● **Problem to solve**:
Wherever the word "only" appears in a line of the records, copy that line.

● **Material provided**:
- - - - -

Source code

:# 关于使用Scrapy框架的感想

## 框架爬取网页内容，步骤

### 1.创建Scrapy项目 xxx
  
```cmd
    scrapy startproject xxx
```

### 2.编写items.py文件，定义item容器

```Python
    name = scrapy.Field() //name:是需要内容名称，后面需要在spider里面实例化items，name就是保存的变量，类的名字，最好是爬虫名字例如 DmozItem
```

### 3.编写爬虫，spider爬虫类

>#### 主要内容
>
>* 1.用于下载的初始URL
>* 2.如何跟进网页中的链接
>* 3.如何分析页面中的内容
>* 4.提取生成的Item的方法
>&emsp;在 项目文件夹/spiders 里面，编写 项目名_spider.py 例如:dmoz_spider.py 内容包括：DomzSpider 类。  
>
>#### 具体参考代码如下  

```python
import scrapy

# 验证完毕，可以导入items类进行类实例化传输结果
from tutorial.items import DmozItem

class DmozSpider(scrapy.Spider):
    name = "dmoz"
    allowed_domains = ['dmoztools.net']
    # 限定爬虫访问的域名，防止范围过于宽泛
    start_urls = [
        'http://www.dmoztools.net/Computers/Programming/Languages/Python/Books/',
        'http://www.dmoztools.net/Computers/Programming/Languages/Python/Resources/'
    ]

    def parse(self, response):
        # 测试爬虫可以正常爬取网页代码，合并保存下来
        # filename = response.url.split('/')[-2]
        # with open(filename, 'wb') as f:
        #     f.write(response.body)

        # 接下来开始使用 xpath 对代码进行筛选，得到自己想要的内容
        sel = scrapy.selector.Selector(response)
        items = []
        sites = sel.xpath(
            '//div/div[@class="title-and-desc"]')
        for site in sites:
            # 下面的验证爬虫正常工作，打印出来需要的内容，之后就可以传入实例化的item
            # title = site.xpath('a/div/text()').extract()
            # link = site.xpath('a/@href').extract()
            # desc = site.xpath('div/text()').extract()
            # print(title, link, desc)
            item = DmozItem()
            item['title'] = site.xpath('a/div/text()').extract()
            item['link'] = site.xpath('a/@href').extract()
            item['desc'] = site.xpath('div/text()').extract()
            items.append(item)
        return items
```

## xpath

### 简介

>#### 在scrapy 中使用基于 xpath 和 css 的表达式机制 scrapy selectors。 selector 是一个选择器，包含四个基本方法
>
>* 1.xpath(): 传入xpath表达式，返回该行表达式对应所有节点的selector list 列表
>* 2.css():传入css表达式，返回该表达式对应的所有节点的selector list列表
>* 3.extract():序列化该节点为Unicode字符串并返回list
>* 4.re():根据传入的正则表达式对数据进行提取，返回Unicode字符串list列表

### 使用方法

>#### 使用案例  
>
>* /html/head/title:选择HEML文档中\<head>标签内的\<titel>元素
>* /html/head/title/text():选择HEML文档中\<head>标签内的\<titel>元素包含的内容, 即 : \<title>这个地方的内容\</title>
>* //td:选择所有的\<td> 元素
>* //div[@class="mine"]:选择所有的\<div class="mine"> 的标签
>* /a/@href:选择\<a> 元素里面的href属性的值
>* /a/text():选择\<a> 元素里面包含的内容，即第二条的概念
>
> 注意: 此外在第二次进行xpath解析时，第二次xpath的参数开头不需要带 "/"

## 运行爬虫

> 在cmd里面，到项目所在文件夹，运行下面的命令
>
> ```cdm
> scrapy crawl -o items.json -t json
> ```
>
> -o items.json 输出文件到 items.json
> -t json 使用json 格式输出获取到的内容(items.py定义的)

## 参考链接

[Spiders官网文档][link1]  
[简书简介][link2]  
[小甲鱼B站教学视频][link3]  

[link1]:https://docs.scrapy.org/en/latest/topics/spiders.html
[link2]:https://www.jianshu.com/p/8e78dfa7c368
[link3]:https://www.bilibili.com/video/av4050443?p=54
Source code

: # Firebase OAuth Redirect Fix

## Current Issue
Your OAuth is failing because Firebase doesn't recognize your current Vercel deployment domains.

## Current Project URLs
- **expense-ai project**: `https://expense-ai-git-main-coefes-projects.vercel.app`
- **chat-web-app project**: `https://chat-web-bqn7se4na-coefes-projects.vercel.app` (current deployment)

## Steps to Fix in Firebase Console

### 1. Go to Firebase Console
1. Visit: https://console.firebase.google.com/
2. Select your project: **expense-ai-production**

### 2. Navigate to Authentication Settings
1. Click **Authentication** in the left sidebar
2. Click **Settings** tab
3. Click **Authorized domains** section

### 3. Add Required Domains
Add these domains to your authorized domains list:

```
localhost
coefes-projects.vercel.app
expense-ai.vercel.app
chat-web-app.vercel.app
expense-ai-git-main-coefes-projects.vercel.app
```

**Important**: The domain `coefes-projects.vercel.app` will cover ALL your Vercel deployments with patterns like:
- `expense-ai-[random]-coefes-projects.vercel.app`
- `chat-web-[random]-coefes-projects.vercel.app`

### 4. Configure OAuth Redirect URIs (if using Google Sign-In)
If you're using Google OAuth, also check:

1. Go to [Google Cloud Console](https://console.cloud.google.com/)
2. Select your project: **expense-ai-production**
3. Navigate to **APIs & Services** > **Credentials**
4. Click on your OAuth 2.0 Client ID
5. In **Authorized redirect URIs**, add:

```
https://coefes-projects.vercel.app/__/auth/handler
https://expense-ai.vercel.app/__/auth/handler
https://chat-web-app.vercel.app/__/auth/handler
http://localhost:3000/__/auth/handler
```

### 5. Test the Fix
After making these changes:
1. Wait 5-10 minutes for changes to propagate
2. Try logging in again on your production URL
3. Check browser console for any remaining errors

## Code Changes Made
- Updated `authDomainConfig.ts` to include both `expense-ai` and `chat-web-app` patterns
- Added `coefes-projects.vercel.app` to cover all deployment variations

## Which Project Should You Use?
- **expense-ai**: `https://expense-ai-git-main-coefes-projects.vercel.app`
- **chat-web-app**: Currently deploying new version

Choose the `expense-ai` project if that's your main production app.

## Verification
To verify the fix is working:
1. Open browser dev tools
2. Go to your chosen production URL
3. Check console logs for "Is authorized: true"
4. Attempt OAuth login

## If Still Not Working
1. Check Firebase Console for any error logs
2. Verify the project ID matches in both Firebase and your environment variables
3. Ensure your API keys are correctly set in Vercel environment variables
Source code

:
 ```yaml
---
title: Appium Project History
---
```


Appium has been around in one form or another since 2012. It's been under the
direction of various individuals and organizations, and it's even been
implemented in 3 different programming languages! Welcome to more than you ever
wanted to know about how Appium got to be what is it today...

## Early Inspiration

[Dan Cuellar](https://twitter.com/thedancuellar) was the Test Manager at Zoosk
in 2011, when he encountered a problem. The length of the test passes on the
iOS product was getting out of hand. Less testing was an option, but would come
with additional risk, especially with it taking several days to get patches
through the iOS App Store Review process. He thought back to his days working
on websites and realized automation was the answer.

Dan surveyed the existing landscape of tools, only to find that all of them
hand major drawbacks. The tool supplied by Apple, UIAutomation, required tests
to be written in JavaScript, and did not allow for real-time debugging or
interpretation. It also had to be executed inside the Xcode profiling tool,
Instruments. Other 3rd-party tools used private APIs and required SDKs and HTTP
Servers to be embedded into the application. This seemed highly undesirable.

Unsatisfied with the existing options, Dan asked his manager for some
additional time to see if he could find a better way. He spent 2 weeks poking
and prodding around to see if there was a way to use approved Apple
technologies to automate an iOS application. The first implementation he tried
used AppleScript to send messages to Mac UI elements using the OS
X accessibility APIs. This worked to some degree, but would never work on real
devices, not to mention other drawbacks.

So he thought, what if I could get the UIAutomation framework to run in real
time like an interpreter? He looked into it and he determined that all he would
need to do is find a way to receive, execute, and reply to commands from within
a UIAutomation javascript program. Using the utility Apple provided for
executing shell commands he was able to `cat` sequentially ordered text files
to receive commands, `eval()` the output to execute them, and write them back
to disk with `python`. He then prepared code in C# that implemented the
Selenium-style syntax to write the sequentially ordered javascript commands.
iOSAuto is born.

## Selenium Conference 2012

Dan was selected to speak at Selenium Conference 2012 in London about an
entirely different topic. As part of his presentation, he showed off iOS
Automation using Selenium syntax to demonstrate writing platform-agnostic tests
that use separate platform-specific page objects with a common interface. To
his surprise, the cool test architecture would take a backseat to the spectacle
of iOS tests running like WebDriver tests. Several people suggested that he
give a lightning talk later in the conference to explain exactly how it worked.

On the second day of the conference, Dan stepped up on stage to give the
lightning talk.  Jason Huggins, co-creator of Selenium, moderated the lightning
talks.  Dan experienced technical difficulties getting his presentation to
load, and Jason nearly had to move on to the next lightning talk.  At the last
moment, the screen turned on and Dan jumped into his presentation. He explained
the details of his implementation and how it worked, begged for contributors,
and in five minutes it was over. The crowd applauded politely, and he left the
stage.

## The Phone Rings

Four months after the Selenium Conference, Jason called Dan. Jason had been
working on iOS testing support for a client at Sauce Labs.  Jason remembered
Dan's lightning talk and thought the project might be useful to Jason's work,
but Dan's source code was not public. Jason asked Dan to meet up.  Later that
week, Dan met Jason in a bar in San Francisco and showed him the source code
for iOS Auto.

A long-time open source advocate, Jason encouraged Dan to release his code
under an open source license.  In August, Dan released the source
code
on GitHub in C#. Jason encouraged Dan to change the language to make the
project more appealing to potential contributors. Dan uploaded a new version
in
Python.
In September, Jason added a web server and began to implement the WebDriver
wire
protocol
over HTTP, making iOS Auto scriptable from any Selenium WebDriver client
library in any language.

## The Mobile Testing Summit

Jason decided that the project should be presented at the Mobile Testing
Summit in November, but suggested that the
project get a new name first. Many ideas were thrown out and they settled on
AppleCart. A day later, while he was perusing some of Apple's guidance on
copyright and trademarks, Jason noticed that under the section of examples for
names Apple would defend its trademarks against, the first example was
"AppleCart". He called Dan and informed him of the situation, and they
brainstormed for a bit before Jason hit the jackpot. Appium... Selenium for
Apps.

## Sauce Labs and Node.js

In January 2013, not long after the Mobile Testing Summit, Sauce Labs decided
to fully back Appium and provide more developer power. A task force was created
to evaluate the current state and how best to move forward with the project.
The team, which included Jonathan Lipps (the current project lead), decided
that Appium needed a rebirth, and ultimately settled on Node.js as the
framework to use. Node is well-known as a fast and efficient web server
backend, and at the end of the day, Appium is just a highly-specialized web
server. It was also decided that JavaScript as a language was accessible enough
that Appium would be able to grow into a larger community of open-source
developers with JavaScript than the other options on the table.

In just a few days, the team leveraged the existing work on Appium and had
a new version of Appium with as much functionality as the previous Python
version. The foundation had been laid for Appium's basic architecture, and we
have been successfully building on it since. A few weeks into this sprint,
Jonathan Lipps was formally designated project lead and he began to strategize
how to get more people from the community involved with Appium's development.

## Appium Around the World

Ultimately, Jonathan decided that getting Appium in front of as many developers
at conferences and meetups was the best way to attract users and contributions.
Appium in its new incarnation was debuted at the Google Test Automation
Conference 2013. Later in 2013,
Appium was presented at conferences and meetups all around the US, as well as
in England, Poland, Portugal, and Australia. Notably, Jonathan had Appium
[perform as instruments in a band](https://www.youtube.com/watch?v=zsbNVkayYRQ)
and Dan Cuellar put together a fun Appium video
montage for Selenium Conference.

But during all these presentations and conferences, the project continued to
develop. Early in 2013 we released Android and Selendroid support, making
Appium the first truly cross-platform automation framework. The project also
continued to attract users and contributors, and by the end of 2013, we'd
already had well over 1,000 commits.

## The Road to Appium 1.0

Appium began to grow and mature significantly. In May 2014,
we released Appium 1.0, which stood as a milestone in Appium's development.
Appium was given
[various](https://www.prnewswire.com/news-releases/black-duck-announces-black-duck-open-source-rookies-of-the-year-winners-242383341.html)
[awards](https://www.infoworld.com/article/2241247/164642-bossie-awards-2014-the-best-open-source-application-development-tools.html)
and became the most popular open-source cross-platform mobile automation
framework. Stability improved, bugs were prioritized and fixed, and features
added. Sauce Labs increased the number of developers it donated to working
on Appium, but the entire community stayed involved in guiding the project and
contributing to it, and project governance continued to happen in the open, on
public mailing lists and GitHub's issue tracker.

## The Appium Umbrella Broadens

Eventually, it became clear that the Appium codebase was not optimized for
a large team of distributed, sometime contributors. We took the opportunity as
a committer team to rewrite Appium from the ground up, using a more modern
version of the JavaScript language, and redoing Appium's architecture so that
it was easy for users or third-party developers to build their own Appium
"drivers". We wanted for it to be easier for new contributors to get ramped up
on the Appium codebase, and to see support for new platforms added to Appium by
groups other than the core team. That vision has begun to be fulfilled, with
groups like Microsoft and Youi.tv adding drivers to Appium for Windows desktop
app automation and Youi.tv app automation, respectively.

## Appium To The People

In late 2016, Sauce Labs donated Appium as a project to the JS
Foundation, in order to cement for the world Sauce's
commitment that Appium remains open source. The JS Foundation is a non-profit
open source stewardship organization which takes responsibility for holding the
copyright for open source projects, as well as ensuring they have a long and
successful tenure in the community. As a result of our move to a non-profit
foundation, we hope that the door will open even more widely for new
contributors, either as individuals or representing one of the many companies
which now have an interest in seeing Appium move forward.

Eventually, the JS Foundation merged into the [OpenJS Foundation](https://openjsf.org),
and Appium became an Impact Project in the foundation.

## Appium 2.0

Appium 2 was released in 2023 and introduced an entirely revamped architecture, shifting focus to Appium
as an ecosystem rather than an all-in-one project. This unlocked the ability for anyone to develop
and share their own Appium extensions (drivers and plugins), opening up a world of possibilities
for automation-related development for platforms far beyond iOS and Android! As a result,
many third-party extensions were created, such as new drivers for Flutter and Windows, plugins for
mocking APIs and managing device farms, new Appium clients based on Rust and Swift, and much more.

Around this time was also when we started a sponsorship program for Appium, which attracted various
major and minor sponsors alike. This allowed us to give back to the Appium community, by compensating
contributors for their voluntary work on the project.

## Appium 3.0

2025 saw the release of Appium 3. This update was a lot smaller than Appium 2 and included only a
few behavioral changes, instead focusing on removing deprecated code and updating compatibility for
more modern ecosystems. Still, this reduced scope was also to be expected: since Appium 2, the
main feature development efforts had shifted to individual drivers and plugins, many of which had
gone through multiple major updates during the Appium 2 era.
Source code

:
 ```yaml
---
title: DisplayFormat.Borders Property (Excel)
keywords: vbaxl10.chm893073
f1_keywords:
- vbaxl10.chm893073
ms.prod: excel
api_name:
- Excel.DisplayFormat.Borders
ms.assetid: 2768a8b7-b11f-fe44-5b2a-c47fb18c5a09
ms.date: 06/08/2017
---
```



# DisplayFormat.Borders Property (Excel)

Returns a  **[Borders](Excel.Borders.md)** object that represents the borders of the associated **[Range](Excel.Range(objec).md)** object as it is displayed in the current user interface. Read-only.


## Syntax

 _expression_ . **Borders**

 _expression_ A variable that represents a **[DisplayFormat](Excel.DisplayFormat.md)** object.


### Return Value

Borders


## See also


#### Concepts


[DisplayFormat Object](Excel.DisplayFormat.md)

- - - - -

● **Solution below**:
Dan surveyed the existing landscape of tools, only to find that all of them
2025 saw the release of Appium 3. This update was a lot smaller than Appium 2 and included only a
Returns a  **[Borders](Excel.Borders.md)** object that represents the borders of the associated **[Range](Excel.Range(objec).md)** object as it is displayed in the current user interface. Read-only.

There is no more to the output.